(DATASET RECORDS)

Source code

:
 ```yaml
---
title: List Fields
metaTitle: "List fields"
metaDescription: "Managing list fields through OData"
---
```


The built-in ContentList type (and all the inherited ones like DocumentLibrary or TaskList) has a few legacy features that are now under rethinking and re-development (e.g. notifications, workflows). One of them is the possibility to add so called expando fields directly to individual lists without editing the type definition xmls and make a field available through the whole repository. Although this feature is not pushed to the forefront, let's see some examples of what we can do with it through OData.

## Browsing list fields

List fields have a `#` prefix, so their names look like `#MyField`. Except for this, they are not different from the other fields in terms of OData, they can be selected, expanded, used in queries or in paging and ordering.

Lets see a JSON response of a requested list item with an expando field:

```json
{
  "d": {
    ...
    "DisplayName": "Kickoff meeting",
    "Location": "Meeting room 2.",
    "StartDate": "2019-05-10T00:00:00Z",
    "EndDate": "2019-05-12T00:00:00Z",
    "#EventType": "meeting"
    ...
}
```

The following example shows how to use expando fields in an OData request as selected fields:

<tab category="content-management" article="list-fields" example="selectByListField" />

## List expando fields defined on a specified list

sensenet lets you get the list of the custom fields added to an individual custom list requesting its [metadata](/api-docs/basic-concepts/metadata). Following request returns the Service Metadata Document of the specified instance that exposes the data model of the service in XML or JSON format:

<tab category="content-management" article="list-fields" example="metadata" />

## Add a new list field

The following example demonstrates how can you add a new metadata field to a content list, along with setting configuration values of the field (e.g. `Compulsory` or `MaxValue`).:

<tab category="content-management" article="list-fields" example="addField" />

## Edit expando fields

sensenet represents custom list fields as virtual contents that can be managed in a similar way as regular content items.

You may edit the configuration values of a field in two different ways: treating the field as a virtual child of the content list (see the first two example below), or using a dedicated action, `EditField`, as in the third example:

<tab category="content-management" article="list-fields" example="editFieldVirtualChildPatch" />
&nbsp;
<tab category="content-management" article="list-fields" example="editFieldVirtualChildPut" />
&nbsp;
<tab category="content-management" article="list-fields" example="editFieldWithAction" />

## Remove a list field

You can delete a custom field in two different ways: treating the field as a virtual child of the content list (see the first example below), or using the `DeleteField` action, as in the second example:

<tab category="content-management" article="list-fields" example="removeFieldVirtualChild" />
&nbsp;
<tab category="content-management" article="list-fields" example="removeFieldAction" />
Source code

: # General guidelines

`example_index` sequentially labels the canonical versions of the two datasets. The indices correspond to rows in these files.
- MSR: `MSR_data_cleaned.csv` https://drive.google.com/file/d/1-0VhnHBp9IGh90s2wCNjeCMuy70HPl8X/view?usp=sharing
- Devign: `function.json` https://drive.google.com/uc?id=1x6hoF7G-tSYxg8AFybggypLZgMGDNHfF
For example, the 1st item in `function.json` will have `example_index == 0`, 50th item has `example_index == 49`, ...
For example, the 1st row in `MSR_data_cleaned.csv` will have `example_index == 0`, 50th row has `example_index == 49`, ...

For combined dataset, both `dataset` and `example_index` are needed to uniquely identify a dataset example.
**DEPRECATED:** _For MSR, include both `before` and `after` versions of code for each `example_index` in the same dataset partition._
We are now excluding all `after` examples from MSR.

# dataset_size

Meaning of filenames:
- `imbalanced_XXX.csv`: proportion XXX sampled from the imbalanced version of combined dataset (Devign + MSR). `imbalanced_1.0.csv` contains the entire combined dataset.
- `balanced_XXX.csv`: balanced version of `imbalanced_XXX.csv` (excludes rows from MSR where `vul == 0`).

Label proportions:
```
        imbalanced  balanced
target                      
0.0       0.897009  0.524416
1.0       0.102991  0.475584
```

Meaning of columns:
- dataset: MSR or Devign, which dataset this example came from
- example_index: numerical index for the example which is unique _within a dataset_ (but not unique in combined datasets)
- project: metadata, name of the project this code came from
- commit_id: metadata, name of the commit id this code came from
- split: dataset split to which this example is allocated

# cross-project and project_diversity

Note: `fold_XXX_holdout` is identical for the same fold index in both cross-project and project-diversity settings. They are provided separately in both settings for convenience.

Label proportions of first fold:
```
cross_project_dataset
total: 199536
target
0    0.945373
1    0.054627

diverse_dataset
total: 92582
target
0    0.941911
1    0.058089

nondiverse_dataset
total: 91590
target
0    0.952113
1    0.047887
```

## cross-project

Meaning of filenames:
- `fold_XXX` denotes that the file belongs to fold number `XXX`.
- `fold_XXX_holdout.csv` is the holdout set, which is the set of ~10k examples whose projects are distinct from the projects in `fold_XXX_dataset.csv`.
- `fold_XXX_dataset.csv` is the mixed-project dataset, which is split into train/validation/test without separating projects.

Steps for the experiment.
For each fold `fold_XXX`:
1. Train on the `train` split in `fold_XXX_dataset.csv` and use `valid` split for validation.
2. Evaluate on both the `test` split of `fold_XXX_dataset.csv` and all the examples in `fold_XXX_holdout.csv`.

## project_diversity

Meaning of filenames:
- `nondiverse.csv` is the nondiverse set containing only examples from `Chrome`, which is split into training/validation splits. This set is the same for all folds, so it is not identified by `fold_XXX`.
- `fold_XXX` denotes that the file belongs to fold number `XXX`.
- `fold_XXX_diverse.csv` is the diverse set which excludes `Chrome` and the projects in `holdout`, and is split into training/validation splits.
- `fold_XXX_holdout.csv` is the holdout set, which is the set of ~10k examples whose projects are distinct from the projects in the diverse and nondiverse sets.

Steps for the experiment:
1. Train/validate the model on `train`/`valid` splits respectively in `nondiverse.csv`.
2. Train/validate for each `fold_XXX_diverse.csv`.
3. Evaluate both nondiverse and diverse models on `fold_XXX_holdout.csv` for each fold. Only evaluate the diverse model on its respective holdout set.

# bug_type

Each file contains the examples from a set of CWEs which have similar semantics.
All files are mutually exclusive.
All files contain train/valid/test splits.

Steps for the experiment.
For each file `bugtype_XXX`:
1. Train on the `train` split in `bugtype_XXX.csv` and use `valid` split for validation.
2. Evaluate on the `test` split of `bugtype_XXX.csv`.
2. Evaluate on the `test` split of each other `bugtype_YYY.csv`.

(End DATASET RECORDS)

## ABOUT THIS EXERCISE
Keep only the lines from the line with "2. Train/validate for" to the end of the records above, and repeat them exactly.

## ANSWER SPACE
2. Train/validate for each `fold_XXX_diverse.csv`.
3. Evaluate both nondiverse and diverse models on `fold_XXX_holdout.csv` for each fold. Only evaluate the diverse model on its respective holdout set.

# bug_type

Each file contains the examples from a set of CWEs which have similar semantics.
All files are mutually exclusive.
All files contain train/valid/test splits.

Steps for the experiment.
For each file `bugtype_XXX`:
1. Train on the `train` split in `bugtype_XXX.csv` and use `valid` split for validation.
2. Evaluate on the `test` split of `bugtype_XXX.csv`.
2. Evaluate on the `test` split of each other `bugtype_YYY.csv`.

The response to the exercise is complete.